Want Innovative Thinking? Hire from the Humanities - amahadik
http://blogs.hbr.org/cs/2011/03/want_innovative_thinking_hire.html
======
onan_barbarian
If I remember correctly, I believe IBM used to apply this reasoning back in
the 1980s.

Having done humanities subjects as well as CS, I would say that the workload
was quite potentially similar in difficulty and sophistication and would
likely stand people in good stead, as the article says... IF you did the
readings for the humanities courses, which quite a number of people doing a
Bachelor of Arts really obviously didn't. It was obvious you could skate by
with the equivalent of a B- or C+ while doing 15 hours a week total work,
which usually inspired great quantities of rage and disdain from the
engineering/science students.

------
jacques_chester
Here's something I learnt from the humanities: distinguishing between
_necessary_ and _sufficient_ causes of events.
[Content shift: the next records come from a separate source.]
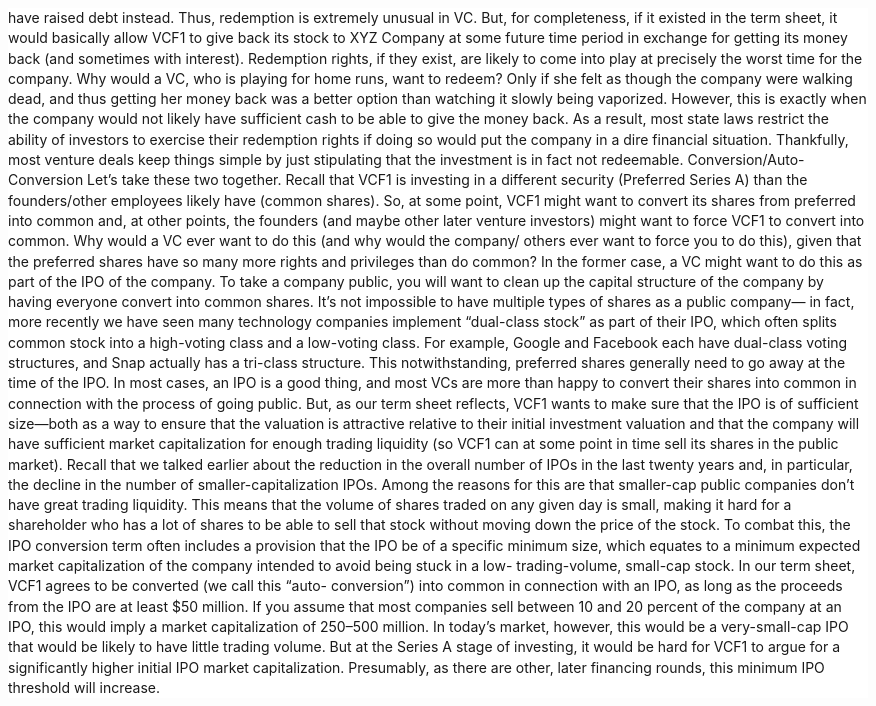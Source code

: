 have raised debt instead. Thus, redemption is extremely unusual in VC.
But, for completeness, if it existed in the term sheet, it would basically
allow VCF1 to give back its stock to XYZ Company at some future time
period in exchange for getting its money back (and sometimes with
interest).
Redemption rights, if they exist, are likely to come into play at precisely
the worst time for the company. Why would a VC, who is playing for home
runs, want to redeem? Only if she felt as though the company were
walking dead, and thus getting her money back was a better option than
watching it slowly being vaporized. However, this is exactly when the
company would not likely have sufficient cash to be able to give the money
back. As a result, most state laws restrict the ability of investors to exercise
their redemption rights if doing so would put the company in a dire
financial situation. Thankfully, most venture deals keep things simple by
just stipulating that the investment is in fact not redeemable.
Conversion/Auto-Conversion
Let’s take these two together.
Recall that VCF1 is investing in a different security (Preferred Series A)
than the founders/other employees likely have (common shares). So, at
some point, VCF1 might want to convert its shares from preferred into
common and, at other points, the founders (and maybe other later venture
investors) might want to force VCF1 to convert into common.
Why would a VC ever want to do this (and why would the company/
others ever want to force you to do this), given that the preferred shares
have so many more rights and privileges than do common?
In the former case, a VC might want to do this as part of the IPO of the
company. To take a company public, you will want to clean up the capital
structure of the company by having everyone convert into common shares.
It’s not impossible to have multiple types of shares as a public company—
in fact, more recently we have seen many technology companies
implement “dual-class stock” as part of their IPO, which often splits
common stock into a high-voting class and a low-voting class. For
example, Google and Facebook each have dual-class voting structures, and
Snap actually has a tri-class structure. This notwithstanding, preferred
shares generally need to go away at the time of the IPO.
In most cases, an IPO is a good thing, and most VCs are more than
happy to convert their shares into common in connection with the process
of going public. But, as our term sheet reflects, VCF1 wants to make sure
that the IPO is of sufficient size—both as a way to ensure that the
valuation is attractive relative to their initial investment valuation and
that the company will have sufficient market capitalization for enough
trading liquidity (so VCF1 can at some point in time sell its shares in the
public market).
Recall that we talked earlier about the reduction in the overall number
of IPOs in the last twenty years and, in particular, the decline in the
number of smaller-capitalization IPOs. Among the reasons for this are
that smaller-cap public companies don’t have great trading liquidity. This
means that the volume of shares traded on any given day is small, making
it hard for a shareholder who has a lot of shares to be able to sell that stock
without moving down the price of the stock. To combat this, the IPO
conversion term often includes a provision that the IPO be of a specific
minimum size, which equates to a minimum expected market
capitalization of the company intended to avoid being stuck in a low-
trading-volume, small-cap stock.
In our term sheet, VCF1 agrees to be converted (we call this “auto-
conversion”) into common in connection with an IPO, as long as the
proceeds from the IPO are at least $50 million. If you assume that most
companies sell between 10 and 20 percent of the company at an IPO, this
would imply a market capitalization of $250–$500 million. In today’s
market, however, this would be a very-small-cap IPO that would be likely
to have little trading volume. But at the Series A stage of investing, it
would be hard for VCF1 to argue for a significantly higher initial IPO
market capitalization. Presumably, as there are other, later financing
rounds, this minimum IPO threshold will increase.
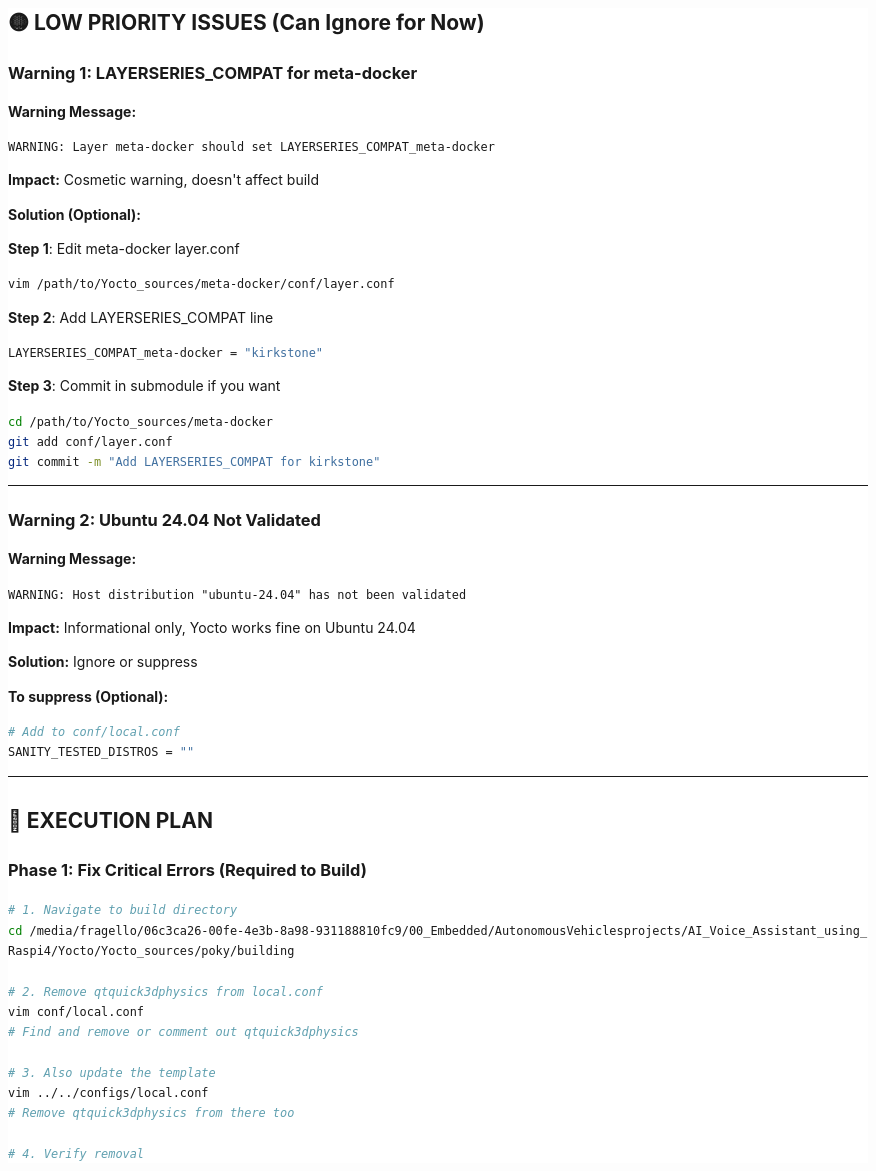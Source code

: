 
## 🟡 LOW PRIORITY ISSUES (Can Ignore for Now)

### Warning 1: LAYERSERIES_COMPAT for meta-docker

**Warning Message:**
```
WARNING: Layer meta-docker should set LAYERSERIES_COMPAT_meta-docker
```

**Impact:** Cosmetic warning, doesn't affect build

**Solution (Optional):**

**Step 1**: Edit meta-docker layer.conf
```bash
vim /path/to/Yocto_sources/meta-docker/conf/layer.conf
```

**Step 2**: Add LAYERSERIES_COMPAT line
```bash
LAYERSERIES_COMPAT_meta-docker = "kirkstone"
```

**Step 3**: Commit in submodule if you want
```bash
cd /path/to/Yocto_sources/meta-docker
git add conf/layer.conf
git commit -m "Add LAYERSERIES_COMPAT for kirkstone"
```

---

### Warning 2: Ubuntu 24.04 Not Validated

**Warning Message:**
```
WARNING: Host distribution "ubuntu-24.04" has not been validated
```

**Impact:** Informational only, Yocto works fine on Ubuntu 24.04

**Solution:** Ignore or suppress

**To suppress (Optional):**
```bash
# Add to conf/local.conf
SANITY_TESTED_DISTROS = ""
```

---

## 📝 EXECUTION PLAN

### Phase 1: Fix Critical Errors (Required to Build)

```bash
# 1. Navigate to build directory
cd /media/fragello/06c3ca26-00fe-4e3b-8a98-931188810fc9/00_Embedded/AutonomousVehiclesprojects/AI_Voice_Assistant_using_Raspi4/Yocto/Yocto_sources/poky/building

# 2. Remove qtquick3dphysics from local.conf
vim conf/local.conf
# Find and remove or comment out qtquick3dphysics

# 3. Also update the template
vim ../../configs/local.conf
# Remove qtquick3dphysics from there too

# 4. Verify removal
```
Steve Jobs taking a calligraphy class was _necessary_ , but not _sufficient_ ,
to create the Macintosh. He still needed a team of those tedious non-
humanities folks -- not least of whom was Woz -- for Apple to succeed.

Bill Gates and Zuckerberg had educations rich in the humanities. But that was
not enough: they also had a deep background in actual programming.

The humanities _by themselves_ are not enough. You need the rubber as well as
the road.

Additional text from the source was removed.